The Launchpad Pro is the exact opposite. In fact, the form factor practically begs you to take it with you wherever you go, and I really thought that that’s one of its biggest strengths. What good is a portable controller if you don’t like bringing it with you?
Clip launching was a breeze on the Launchpad Pro as expected, but what surprised me more was how intuitive it was to control mixer functions like volume and track mutes / solos. I also appreciated the fact that the RGB pads coloured the same way as my clips in Live’s Session View, so that colour coding my clips meant that I could rely more on the controller’s pads instead of looking at my laptop all the time.
All in all, the Launchpad Pro is a worthy successor to the much-loved Launchpad controller, and really is a major update that brings a pioneering grid device straight into the current Ableton controller meta. Midi In / Midi Out options are great for connecting other pieces of gear you’ve got lying around.
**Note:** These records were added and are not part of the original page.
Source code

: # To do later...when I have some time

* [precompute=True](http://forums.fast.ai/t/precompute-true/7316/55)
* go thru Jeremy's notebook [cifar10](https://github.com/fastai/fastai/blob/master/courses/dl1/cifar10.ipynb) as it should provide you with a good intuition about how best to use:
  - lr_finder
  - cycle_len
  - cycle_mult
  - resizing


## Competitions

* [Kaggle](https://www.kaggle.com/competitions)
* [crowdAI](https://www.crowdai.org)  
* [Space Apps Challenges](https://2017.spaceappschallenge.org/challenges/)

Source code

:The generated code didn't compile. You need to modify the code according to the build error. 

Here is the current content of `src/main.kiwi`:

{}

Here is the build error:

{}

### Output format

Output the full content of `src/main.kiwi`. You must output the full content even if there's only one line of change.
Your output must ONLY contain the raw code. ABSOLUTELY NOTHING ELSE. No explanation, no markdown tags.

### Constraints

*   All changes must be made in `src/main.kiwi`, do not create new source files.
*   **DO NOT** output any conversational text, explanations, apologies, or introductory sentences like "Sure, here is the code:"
What I would’ve wanted to see on the Launchpad Pro are a row of knobs for parameter tweaking, but it’s not really a deal breaker. Having those would also make the chassis slightly larger. Besides, I figure if I really wanted more hands-on control of Ableton Live, I can just get one of Novation’s other modular controllers to fill in that gap such as the Launch Control XL.
If you’re just getting into Live and you want to explore the production aspect of it instead of gigging, we still recommend learning Ableton Live on its own first. Once you’ve got to grips with the basic functions and workflow, that’s when you may want to consider getting a controller like this for both live and studio use.
Now if you want to perform or DJ with Ableton Live and you’ve got the budget for it, you can’t go wrong with the Launchpad Pro: The new pads feel awesome, it’s portable, and it’s just really fun to use. Highly recommended.